Encouraging an atmosphere of trust only goes so far if you’re not providing a safe work environment. Every business has a duty of care to their employees. This responsibility needs to be reinforced with comprehensive health and safety measures. An accident in your workplace could be a big blow to morale and trust. Therefore, take every reasonable precaution to prevent accidents. After all, this is in your best interest. (Oh, and it’s the law.)

Having to pay industrial injuries compensation is painful in and of itself. However, the effect an accident could have as other workers see what happens could be awful. The aftermath of an accident could be increased absences. It might also result in workers refusing to do certain work. Employees might even bring other claims against you. This situation can be headed off before it even starts with prevention. There are a million and one resources out there to help you do that.

 

 

Check In

You and your top brass are likely a small team atop a structure that’s made up of many workers. Such a structure can bring with it a loss of perspective of what it’s like to carry out a role. Even if you started the business and did the worst jobs yourself, what you consider acceptable to do to keep your business afloat versus what an employee would expect from a developed business can be worlds apart. That’s why feedback from workers is necessary. You’ll always have people asking for more pay and more holidays. However, there could also be other complaints that signal an unhealthy work culture.

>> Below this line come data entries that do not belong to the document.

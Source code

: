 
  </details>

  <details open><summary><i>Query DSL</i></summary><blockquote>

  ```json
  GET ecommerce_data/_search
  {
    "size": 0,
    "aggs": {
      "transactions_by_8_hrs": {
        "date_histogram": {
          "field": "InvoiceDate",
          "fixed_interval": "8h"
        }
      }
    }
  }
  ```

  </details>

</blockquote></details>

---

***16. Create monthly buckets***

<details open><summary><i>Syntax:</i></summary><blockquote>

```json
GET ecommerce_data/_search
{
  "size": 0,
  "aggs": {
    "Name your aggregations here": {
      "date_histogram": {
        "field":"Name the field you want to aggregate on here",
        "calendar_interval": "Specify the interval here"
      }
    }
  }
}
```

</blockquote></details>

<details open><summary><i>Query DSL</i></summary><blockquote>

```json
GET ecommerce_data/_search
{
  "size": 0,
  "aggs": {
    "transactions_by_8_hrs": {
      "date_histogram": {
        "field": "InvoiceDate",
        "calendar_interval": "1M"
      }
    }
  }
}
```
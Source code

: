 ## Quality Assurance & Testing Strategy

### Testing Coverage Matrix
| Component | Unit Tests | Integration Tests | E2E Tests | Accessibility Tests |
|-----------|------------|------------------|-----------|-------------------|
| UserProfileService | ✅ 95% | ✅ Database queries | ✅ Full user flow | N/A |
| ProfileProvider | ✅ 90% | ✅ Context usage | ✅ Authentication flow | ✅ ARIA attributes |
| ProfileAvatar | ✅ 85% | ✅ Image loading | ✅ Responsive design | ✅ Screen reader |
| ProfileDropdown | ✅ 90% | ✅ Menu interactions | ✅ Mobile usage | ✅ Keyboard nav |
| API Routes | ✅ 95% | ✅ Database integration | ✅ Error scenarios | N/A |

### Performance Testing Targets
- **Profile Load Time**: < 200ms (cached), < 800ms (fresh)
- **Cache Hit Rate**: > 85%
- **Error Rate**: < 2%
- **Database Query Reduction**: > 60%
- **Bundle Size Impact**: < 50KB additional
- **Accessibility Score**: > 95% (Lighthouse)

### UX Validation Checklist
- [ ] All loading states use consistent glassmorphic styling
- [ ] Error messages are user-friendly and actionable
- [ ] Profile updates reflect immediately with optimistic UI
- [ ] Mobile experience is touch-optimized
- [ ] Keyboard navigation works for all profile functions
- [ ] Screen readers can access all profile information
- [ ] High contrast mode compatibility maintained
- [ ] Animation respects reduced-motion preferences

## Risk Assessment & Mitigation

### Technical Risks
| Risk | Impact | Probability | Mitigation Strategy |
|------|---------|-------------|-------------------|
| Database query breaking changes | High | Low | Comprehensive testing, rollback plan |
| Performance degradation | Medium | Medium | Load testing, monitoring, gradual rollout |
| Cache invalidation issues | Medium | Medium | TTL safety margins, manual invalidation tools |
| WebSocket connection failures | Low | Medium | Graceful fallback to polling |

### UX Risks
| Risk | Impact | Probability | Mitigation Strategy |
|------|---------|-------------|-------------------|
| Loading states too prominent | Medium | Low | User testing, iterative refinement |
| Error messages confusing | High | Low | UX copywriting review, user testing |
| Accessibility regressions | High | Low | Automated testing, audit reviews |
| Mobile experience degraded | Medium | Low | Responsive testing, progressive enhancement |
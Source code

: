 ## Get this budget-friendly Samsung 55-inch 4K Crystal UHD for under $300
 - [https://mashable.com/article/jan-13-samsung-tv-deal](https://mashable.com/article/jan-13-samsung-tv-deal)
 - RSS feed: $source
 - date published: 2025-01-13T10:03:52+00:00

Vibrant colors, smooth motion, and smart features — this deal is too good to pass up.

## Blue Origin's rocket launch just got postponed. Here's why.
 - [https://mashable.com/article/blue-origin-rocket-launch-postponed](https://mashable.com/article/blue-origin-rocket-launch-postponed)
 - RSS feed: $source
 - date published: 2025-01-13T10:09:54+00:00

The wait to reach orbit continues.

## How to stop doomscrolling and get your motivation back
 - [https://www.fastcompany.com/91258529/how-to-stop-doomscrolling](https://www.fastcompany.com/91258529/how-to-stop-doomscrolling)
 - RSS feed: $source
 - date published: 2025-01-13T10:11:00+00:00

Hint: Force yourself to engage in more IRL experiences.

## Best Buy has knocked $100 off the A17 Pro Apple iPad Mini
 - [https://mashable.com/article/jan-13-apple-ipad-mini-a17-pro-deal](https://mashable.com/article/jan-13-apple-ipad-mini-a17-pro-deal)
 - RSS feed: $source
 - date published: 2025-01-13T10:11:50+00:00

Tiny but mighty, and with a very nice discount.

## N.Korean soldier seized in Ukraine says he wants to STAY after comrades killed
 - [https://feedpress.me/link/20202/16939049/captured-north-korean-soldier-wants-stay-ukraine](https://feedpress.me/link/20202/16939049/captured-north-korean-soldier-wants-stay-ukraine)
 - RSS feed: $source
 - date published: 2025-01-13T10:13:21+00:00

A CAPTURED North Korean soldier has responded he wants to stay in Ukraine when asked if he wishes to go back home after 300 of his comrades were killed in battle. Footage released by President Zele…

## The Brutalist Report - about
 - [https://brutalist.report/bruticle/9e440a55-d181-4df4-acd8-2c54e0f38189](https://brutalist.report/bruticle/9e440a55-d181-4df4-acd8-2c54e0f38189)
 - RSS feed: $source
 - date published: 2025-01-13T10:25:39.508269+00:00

Use feedback to spot complaints of stress, heavy workloads or other red flags that indicate an unhappy workforce. Then look at absences and the number of holidays employees take. If the number of holidays and sick days that employees are taking is well above or below average, that’s a red flag, for instance. It could be a sign of bad physical health or a lack of addressing worker illnesses.

 

Offer Help

Finding the problem is one thing. But what can you do to encourage better physical health in your employees? You can address presenteeism by sending people home when they’re clearly ill. Combat absenteeism by putting in place a process based on number of sick days. Stop leaveism by removing access to emails or work documents offsite.

Beyond that, you can encourage workers to develop healthier lifestyles. Offer support for those stopping smoking, as smokers have a higher rate of absence than non-smokers. Encourage people to wash and sanitize their hands.

A small shift to building encouragement for healthy activity will bring us, full-circle, back to that first point. It will build trust.